## Material shown
# # # # # # #

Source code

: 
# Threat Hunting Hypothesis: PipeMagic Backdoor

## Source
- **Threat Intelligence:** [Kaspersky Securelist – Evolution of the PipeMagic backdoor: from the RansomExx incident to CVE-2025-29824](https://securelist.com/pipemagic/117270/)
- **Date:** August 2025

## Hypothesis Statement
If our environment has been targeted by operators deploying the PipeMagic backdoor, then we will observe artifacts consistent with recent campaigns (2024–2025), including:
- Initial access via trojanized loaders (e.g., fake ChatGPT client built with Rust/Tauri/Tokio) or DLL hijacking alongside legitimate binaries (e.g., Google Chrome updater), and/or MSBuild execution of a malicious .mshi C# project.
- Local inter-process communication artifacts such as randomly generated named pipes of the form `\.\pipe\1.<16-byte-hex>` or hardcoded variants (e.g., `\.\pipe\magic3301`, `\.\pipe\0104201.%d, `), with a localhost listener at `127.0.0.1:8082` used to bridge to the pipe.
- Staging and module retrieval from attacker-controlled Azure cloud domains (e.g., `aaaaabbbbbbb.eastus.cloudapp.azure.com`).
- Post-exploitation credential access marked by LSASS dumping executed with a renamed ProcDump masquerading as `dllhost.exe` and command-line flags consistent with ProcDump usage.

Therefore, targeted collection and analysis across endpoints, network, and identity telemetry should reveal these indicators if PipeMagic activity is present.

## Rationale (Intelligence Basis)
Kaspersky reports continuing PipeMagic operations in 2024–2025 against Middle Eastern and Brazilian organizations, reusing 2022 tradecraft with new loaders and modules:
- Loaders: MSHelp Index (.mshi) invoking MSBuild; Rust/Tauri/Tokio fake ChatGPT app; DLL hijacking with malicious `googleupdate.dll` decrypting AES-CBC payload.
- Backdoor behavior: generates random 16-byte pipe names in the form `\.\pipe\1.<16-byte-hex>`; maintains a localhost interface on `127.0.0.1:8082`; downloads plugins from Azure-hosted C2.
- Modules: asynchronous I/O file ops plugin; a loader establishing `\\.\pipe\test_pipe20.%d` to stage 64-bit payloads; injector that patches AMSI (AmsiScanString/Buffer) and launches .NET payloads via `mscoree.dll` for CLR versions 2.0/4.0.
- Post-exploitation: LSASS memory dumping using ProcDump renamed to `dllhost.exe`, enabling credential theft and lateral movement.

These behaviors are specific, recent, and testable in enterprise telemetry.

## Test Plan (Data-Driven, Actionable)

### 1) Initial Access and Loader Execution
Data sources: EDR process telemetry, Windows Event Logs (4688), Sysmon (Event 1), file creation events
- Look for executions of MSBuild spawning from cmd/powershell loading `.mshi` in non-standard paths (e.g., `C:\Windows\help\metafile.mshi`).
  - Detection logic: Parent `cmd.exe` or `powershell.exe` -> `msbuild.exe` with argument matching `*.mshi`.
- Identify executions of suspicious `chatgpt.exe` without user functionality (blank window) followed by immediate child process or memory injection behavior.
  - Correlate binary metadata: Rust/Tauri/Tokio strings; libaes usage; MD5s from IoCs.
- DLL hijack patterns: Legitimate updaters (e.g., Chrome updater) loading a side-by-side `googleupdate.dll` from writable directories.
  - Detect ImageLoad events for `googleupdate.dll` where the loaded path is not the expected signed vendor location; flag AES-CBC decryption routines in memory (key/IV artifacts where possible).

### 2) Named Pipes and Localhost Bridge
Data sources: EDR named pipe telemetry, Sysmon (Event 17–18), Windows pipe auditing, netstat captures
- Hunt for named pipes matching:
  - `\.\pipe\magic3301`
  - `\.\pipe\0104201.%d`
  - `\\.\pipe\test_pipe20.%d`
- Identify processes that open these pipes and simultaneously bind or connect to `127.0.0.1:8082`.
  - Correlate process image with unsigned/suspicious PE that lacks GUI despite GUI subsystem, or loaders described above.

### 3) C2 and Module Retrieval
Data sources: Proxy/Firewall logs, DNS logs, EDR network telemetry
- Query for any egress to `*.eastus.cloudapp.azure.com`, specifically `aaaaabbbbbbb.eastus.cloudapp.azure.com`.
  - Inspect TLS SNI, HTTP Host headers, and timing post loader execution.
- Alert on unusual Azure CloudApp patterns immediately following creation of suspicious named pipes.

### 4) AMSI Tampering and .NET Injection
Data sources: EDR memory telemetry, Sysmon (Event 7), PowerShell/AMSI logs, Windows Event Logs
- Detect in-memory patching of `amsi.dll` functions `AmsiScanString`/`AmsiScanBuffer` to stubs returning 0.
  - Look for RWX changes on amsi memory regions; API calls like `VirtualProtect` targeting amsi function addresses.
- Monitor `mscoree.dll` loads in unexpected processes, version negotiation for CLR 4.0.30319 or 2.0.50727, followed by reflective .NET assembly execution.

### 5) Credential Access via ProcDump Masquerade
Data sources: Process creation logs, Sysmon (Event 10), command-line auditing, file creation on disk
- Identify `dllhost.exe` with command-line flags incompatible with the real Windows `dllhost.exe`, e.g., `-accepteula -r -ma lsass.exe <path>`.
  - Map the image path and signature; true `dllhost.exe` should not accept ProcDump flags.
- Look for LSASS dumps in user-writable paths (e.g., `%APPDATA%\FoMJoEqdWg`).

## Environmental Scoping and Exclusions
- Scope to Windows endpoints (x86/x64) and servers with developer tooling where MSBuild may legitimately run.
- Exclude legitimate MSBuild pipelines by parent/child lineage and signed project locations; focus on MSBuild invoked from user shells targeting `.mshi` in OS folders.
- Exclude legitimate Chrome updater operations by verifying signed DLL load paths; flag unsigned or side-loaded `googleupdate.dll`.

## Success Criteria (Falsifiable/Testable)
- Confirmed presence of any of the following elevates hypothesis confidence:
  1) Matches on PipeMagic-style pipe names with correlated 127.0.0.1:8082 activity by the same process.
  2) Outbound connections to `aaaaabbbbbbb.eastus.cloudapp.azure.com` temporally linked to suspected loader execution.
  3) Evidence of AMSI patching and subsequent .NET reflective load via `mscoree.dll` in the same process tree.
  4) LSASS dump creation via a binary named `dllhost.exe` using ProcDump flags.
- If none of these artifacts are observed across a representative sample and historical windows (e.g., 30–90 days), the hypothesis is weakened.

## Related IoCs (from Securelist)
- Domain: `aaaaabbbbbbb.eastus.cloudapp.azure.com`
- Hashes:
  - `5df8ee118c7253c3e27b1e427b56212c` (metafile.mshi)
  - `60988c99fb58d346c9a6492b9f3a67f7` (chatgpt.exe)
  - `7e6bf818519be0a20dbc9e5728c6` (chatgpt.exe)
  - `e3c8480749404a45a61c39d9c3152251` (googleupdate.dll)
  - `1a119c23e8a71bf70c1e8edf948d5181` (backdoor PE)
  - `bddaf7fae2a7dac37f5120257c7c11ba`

# # # # # # #

Output the records in full. Keep every character as it is.

Source code

: 
# Threat Hunting Hypothesis: PipeMagic Backdoor

## Source
- **Threat Intelligence:** [Kaspersky Securelist – Evolution of the PipeMagic backdoor: from the RansomExx incident to CVE-2025-29824](https://securelist.com/pipemagic/117270/)
- **Date:** August 2025

## Hypothesis Statement
If our environment has been targeted by operators deploying the PipeMagic backdoor, then we will observe artifacts consistent with recent campaigns (2024–2025), including:
- Initial access via trojanized loaders (e.g., fake ChatGPT client built with Rust/Tauri/Tokio) or DLL hijacking alongside legitimate binaries (e.g., Google Chrome updater), and/or MSBuild execution of a malicious .mshi C# project.
- Local inter-process communication artifacts such as randomly generated named pipes of the form `\.\pipe\1.<16-byte-hex>` or hardcoded variants (e.g., `\.\pipe\magic3301`, `\.\pipe\0104201.%d, `), with a localhost listener at `127.0.0.1:8082` used to bridge to the pipe.
- Staging and module retrieval from attacker-controlled Azure cloud domains (e.g., `aaaaabbbbbbb.eastus.cloudapp.azure.com`).
- Post-exploitation credential access marked by LSASS dumping executed with a renamed ProcDump masquerading as `dllhost.exe` and command-line flags consistent with ProcDump usage.

Therefore, targeted collection and analysis across endpoints, network, and identity telemetry should reveal these indicators if PipeMagic activity is present.

## Rationale (Intelligence Basis)
Kaspersky reports continuing PipeMagic operations in 2024–2025 against Middle Eastern and Brazilian organizations, reusing 2022 tradecraft with new loaders and modules:
- Loaders: MSHelp Index (.mshi) invoking MSBuild; Rust/Tauri/Tokio fake ChatGPT app; DLL hijacking with malicious `googleupdate.dll` decrypting AES-CBC payload.
- Backdoor behavior: generates random 16-byte pipe names in the form `\.\pipe\1.<16-byte-hex>`; maintains a localhost interface on `127.0.0.1:8082`; downloads plugins from Azure-hosted C2.
- Modules: asynchronous I/O file ops plugin; a loader establishing `\\.\pipe\test_pipe20.%d` to stage 64-bit payloads; injector that patches AMSI (AmsiScanString/Buffer) and launches .NET payloads via `mscoree.dll` for CLR versions 2.0/4.0.
- Post-exploitation: LSASS memory dumping using ProcDump renamed to `dllhost.exe`, enabling credential theft and lateral movement.

These behaviors are specific, recent, and testable in enterprise telemetry.

## Test Plan (Data-Driven, Actionable)

### 1) Initial Access and Loader Execution
Data sources: EDR process telemetry, Windows Event Logs (4688), Sysmon (Event 1), file creation events
- Look for executions of MSBuild spawning from cmd/powershell loading `.mshi` in non-standard paths (e.g., `C:\Windows\help\metafile.mshi`).
  - Detection logic: Parent `cmd.exe` or `powershell.exe` -> `msbuild.exe` with argument matching `*.mshi`.
- Identify executions of suspicious `chatgpt.exe` without user functionality (blank window) followed by immediate child process or memory injection behavior.
  - Correlate binary metadata: Rust/Tauri/Tokio strings; libaes usage; MD5s from IoCs.
- DLL hijack patterns: Legitimate updaters (e.g., Chrome updater) loading a side-by-side `googleupdate.dll` from writable directories.
  - Detect ImageLoad events for `googleupdate.dll` where the loaded path is not the expected signed vendor location; flag AES-CBC decryption routines in memory (key/IV artifacts where possible).

### 2) Named Pipes and Localhost Bridge
Data sources: EDR named pipe telemetry, Sysmon (Event 17–18), Windows pipe auditing, netstat captures
- Hunt for named pipes matching:
  - `\.\pipe\magic3301`
  - `\.\pipe\0104201.%d`
  - `\\.\pipe\test_pipe20.%d`
- Identify processes that open these pipes and simultaneously bind or connect to `127.0.0.1:8082`.
  - Correlate process image with unsigned/suspicious PE that lacks GUI despite GUI subsystem, or loaders described above.

### 3) C2 and Module Retrieval
Data sources: Proxy/Firewall logs, DNS logs, EDR network telemetry
- Query for any egress to `*.eastus.cloudapp.azure.com`, specifically `aaaaabbbbbbb.eastus.cloudapp.azure.com`.
  - Inspect TLS SNI, HTTP Host headers, and timing post loader execution.
- Alert on unusual Azure CloudApp patterns immediately following creation of suspicious named pipes.

### 4) AMSI Tampering and .NET Injection
Data sources: EDR memory telemetry, Sysmon (Event 7), PowerShell/AMSI logs, Windows Event Logs
- Detect in-memory patching of `amsi.dll` functions `AmsiScanString`/`AmsiScanBuffer` to stubs returning 0.
  - Look for RWX changes on amsi memory regions; API calls like `VirtualProtect` targeting amsi function addresses.
- Monitor `mscoree.dll` loads in unexpected processes, version negotiation for CLR 4.0.30319 or 2.0.50727, followed by reflective .NET assembly execution.

### 5) Credential Access via ProcDump Masquerade
Data sources: Process creation logs, Sysmon (Event 10), command-line auditing, file creation on disk
- Identify `dllhost.exe` with command-line flags incompatible with the real Windows `dllhost.exe`, e.g., `-accepteula -r -ma lsass.exe <path>`.
  - Map the image path and signature; true `dllhost.exe` should not accept ProcDump flags.
- Look for LSASS dumps in user-writable paths (e.g., `%APPDATA%\FoMJoEqdWg`).

## Environmental Scoping and Exclusions
- Scope to Windows endpoints (x86/x64) and servers with developer tooling where MSBuild may legitimately run.
- Exclude legitimate MSBuild pipelines by parent/child lineage and signed project locations; focus on MSBuild invoked from user shells targeting `.mshi` in OS folders.
- Exclude legitimate Chrome updater operations by verifying signed DLL load paths; flag unsigned or side-loaded `googleupdate.dll`.

## Success Criteria (Falsifiable/Testable)
- Confirmed presence of any of the following elevates hypothesis confidence:
  1) Matches on PipeMagic-style pipe names with correlated 127.0.0.1:8082 activity by the same process.
  2) Outbound connections to `aaaaabbbbbbb.eastus.cloudapp.azure.com` temporally linked to suspected loader execution.
  3) Evidence of AMSI patching and subsequent .NET reflective load via `mscoree.dll` in the same process tree.
  4) LSASS dump creation via a binary named `dllhost.exe` using ProcDump flags.
- If none of these artifacts are observed across a representative sample and historical windows (e.g., 30–90 days), the hypothesis is weakened.

## Related IoCs (from Securelist)
- Domain: `aaaaabbbbbbb.eastus.cloudapp.azure.com`
- Hashes:
  - `5df8ee118c7253c3e27b1e427b56212c` (metafile.mshi)
  - `60988c99fb58d346c9a6492b9f3a67f7` (chatgpt.exe)
  - `7e6bf818519be0a20dbc9e5728c6` (chatgpt.exe)
  - `e3c8480749404a45a61c39d9c3152251` (googleupdate.dll)
  - `1a119c23e8a71bf70c1e8edf948d5181` (backdoor PE)
  - `bddaf7fae2a7dac37f5120257c7c11ba`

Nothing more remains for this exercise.